The Royal governors labored under the same constraints. On paper, the powers of the Royal governor in the colonies were substantial. They could appoint judges, they could control appointments to other offices, they had a power of veto. In fact, the number of appointments they could make was small. Their actions were restricted. Moments when those restrictions were not observed produced outbursts of crowd action. In 1736, unhappy Bostonians gathered at midnight and demolished the town marketplace as a protest against the construction of the marketplace as a means of regulating public food sales.

In 1763, a mob of Scot-Irish immigrants from Paxton, Lancaster County; filled with fury against the Indians and against the Quakers in the Pennsylvania assembly who refused to give money for their defense, took out their frustrations on a defenseless band of Indians, killing six of them. Fourteen more Indians were locked up for their own protection, pursued by the Paxton boys and murdered. 250 of the Paxton boys then marched on Philadelphia, and only when governor John Penn sent Benjamin Franklin and a persuasive delegation to meet them, did the Paxton boys turn and headed home.

American elites could imagine that they filled the place of the English gentry, but only if they did not stepped to heavily on popular toes. So, by a process that few people in London understood, the rowdy lowlife who departed for the colonies a century before, had turned into competitors for economic dominance within the Empire. They had developed an anglicised elite who thought of themselves as the equals of their English cousins. And they created domestic legislatures exercising powers that were technically illegal, and elected by farmers who had an unpleasantly passion for independence.

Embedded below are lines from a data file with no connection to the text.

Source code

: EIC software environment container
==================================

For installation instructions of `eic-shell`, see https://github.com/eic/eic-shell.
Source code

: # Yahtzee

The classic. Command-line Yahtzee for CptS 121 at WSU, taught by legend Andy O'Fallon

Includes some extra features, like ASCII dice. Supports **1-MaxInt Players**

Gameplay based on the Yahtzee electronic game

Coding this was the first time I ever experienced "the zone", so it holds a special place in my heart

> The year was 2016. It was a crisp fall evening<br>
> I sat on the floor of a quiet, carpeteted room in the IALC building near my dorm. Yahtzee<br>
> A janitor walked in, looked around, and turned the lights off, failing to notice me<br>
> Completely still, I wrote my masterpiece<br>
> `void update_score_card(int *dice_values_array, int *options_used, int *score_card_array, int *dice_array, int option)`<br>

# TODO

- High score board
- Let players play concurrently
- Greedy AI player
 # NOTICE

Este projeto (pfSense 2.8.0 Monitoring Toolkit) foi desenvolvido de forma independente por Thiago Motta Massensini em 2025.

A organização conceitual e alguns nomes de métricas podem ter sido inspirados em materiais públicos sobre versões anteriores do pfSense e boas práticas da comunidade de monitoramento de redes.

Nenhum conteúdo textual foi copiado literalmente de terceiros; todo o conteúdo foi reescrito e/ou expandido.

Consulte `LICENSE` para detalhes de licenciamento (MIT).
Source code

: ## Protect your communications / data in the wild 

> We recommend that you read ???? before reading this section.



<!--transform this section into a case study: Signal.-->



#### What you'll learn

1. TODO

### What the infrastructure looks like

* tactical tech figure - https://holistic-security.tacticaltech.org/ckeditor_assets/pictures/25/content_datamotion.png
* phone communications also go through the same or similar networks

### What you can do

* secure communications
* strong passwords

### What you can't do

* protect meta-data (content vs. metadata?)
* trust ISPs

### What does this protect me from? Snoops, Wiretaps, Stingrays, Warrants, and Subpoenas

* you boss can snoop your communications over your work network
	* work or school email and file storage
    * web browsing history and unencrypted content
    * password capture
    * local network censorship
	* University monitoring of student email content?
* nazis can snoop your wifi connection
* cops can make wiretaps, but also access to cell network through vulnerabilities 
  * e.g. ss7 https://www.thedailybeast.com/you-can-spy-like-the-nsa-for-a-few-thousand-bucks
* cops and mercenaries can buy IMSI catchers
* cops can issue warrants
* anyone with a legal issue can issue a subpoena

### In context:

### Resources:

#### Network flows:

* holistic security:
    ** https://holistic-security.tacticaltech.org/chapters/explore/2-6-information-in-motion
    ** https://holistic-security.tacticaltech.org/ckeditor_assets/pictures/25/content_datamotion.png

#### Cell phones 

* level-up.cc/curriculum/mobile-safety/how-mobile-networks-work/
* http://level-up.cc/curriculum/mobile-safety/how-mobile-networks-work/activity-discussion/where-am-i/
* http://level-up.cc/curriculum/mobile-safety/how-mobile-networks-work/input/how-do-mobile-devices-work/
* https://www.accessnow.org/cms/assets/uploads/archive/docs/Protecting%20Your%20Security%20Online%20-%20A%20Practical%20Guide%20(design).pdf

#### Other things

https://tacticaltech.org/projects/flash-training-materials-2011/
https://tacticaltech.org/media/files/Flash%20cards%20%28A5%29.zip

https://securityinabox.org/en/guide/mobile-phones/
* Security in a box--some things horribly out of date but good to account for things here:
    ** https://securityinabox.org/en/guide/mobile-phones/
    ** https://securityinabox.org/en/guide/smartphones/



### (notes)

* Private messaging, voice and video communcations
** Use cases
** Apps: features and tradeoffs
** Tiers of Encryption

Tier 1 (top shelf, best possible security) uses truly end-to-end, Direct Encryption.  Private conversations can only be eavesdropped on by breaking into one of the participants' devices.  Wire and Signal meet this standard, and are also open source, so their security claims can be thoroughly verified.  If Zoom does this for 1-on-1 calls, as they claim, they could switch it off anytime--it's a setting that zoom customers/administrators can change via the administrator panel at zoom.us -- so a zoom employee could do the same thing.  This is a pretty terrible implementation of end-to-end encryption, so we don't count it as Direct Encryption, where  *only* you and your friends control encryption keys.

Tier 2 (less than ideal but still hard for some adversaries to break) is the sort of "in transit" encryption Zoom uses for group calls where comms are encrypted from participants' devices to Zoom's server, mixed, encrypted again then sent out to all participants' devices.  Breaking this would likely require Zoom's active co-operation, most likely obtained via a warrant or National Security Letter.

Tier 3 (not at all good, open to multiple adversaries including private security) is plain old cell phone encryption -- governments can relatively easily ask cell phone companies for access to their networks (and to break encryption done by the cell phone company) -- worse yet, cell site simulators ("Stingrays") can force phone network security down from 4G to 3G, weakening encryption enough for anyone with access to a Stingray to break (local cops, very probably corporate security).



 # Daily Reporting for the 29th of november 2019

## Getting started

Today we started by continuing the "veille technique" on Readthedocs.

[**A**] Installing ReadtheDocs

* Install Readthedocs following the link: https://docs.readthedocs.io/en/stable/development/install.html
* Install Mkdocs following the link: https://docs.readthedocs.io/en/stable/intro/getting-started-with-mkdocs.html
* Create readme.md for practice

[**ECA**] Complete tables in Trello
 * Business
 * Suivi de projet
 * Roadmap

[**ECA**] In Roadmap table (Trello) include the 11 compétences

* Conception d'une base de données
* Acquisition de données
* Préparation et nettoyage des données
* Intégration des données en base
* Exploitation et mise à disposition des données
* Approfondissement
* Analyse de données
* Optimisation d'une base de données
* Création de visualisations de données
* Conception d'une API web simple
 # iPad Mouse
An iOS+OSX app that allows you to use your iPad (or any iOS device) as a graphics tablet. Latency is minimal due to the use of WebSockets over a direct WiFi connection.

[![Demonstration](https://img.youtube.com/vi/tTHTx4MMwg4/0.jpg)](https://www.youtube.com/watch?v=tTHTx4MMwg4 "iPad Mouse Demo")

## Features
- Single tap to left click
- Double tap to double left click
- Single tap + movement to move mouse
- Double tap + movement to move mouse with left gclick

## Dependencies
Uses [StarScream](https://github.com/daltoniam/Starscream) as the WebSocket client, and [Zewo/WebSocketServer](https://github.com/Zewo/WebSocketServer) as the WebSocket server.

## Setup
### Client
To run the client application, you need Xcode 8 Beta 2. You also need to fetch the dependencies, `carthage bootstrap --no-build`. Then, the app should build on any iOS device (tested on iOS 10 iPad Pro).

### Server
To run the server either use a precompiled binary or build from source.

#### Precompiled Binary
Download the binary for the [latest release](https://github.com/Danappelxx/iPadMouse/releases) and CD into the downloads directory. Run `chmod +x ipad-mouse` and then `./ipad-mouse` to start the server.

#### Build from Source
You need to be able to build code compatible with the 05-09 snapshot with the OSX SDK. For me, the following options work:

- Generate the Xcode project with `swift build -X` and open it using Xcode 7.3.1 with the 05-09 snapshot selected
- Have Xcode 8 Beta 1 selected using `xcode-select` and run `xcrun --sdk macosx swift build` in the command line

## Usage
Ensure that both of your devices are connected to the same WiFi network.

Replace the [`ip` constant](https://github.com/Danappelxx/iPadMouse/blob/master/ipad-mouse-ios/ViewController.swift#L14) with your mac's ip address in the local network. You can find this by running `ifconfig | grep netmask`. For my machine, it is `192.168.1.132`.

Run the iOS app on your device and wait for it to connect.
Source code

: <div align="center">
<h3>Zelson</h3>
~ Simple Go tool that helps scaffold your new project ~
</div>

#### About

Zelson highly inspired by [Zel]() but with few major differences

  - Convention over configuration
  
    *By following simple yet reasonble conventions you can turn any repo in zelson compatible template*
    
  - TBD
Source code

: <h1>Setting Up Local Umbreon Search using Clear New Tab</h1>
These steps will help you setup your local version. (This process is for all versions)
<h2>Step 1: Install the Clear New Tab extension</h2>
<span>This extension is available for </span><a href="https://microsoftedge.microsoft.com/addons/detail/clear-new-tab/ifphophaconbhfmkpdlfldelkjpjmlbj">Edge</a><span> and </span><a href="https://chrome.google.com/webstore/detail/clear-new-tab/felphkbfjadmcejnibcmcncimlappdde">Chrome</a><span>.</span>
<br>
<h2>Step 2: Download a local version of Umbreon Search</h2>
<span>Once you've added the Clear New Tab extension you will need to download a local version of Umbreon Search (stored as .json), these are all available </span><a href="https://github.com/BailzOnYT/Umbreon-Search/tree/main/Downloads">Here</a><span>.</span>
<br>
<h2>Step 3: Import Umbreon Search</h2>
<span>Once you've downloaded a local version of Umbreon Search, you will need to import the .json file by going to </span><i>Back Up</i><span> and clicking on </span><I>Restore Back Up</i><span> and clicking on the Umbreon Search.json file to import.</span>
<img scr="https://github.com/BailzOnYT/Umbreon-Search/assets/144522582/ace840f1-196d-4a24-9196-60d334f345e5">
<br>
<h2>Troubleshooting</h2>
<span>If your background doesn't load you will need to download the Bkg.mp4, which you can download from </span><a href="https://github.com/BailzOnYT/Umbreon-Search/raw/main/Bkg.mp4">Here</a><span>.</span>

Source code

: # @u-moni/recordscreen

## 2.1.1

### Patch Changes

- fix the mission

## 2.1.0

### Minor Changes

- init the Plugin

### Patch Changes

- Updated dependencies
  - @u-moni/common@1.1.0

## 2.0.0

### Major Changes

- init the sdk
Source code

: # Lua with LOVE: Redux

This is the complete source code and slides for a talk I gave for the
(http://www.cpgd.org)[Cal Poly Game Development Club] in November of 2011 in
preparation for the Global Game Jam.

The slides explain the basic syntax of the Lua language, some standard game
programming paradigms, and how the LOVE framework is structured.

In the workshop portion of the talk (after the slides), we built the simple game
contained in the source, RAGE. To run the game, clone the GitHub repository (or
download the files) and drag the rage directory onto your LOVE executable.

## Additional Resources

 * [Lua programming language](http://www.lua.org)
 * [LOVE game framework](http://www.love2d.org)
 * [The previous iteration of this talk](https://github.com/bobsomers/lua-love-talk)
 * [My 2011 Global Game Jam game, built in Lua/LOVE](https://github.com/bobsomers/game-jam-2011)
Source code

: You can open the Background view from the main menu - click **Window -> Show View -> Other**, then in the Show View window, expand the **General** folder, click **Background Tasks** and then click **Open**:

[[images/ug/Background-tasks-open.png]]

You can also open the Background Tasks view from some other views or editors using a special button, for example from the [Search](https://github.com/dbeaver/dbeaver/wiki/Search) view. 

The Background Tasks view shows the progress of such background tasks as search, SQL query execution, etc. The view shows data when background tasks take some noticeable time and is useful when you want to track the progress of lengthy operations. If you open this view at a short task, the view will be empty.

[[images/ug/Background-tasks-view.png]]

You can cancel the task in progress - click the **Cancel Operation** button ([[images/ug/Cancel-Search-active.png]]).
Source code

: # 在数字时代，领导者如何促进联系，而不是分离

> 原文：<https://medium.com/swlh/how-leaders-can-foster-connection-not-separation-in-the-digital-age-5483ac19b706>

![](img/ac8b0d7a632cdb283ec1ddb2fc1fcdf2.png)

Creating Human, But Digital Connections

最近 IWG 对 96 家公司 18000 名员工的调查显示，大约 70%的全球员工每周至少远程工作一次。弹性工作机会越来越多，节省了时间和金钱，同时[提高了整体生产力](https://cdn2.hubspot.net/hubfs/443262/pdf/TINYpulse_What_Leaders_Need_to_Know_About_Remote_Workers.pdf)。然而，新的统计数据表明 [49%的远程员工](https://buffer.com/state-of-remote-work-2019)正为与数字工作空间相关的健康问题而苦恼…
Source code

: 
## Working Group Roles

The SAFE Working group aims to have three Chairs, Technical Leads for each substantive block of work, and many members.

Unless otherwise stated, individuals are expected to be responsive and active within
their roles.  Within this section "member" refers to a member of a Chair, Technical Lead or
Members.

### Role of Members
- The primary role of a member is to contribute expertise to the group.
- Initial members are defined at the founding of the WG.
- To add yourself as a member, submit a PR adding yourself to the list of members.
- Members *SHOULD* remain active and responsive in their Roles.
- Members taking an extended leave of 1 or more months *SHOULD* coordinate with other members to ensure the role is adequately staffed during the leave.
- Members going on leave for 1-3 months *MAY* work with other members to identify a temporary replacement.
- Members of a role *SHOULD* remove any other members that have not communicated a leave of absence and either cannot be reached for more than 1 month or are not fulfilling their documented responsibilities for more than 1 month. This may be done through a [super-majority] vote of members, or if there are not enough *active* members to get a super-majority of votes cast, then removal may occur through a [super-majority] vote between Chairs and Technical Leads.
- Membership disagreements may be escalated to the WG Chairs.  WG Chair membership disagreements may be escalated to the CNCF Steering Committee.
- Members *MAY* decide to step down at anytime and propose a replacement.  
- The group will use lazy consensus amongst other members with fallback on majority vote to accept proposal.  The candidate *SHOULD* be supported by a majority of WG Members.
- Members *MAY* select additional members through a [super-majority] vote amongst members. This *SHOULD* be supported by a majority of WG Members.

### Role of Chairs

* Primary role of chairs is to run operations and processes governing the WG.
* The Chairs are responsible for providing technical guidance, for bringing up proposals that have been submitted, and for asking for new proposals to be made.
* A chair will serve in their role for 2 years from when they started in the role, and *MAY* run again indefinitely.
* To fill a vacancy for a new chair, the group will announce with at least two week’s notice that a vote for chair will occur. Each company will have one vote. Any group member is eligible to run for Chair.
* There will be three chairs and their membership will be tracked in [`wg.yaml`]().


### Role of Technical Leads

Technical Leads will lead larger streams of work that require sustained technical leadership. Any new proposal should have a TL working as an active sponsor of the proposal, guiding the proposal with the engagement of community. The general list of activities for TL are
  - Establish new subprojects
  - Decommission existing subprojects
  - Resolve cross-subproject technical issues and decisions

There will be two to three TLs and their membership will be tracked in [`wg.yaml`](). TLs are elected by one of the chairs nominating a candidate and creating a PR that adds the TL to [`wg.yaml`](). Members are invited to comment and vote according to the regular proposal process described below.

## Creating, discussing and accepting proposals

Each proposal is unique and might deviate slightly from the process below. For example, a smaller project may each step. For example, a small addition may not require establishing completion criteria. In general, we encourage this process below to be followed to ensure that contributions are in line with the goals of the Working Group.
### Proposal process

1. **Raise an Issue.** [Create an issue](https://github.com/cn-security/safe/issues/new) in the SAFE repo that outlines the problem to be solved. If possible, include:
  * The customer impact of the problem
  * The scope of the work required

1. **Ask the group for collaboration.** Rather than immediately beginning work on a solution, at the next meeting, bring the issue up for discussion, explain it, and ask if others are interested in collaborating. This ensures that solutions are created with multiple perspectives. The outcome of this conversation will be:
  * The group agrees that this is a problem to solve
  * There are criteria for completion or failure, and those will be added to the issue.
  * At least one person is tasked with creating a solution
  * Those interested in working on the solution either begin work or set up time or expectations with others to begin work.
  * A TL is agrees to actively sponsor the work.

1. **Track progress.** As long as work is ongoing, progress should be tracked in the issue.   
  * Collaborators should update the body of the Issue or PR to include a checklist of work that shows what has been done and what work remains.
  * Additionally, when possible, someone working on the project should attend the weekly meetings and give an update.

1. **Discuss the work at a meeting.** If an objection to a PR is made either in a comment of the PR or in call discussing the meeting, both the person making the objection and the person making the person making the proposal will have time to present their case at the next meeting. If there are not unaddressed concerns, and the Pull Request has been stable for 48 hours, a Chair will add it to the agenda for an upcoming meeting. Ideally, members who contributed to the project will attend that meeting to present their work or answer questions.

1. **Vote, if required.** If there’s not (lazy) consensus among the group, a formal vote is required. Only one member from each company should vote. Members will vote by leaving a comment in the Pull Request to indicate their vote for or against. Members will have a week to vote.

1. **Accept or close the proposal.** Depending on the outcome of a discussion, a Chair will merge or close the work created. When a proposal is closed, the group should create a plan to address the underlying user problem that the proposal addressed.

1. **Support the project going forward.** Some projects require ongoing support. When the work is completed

All the Americans lacked was a political philosophy to give it all coherence. In the 1760’s, the imperial government unwillingly provided them with it.


The Glorious Revolution and the Whigs


England was a monarchy, but it had never been a happy monarchy. The vice of the French, it was said, was letchery, but the vice of the English was treachery. The English overturned dynasties with the regularity that appalled the rest of Europe. The Plantagenet kings were overthrown by the Tudors, the Tudors led to the Stuarts, the Stuarts were overthrown not once but twice in 1642 and again in 1688 in the Glorious Revolution, after that, Parliament tied the hands of the kings and queens so securely, that when a new ruling house from Hanover, Germany, in 1714; government in England was already being described not in terms of a King and a Throne, but in a three-way system of checks and balances. King, lords and commons.

The people who were most apt to use this three-part way of describing English politics had been known, since the 1670’s, as Whigs. The term Whig came into use from Whiggamore, which was a way of describing people from the countryside. And indeed, the Whigs liked to think of themselves as the sturdy sons of the countryside, characterized by a simple protestantism and a concern with the promotion of the good of their communities. If Whiggery could be distilled to four political propositions, they would be that:

1. Liberty is natural. Because is natural, it cannot be the gift of a monarch.

2. Liberty can be destroyed, normally by a corrupted elite who strives to concentrate power in themselves and to corrupt others.

3. Liberty, therefore, requires allegiance with virtue for protection from corruption and power. Whether in the form of the natural virtues, like modesty, productive work or self-restraint; or religious ones, such as would be found in strict protestant moralism.

4. Because Whigs prefer virtue to power, they are often found outside the centers of powers. Hence, their identity with the countryside, rather than with the corrupted royal courts at the empire center.

Not surprisingly, Whiggery had long roots in Puritanism. And it had strong associations with parliament. And it was parliaments Whigs who had been the chief engineers of the Glorious Revolution in 1688. Some of the most radical of the Whigs argued for abolishing the monarchy entirely, and erecting a republic. Even the mainstream of Whig opinion wanted monarchy severely curtailed. And to rationalize this curtailment and to rationalize the Glorious Revolution, they turned to John Locke.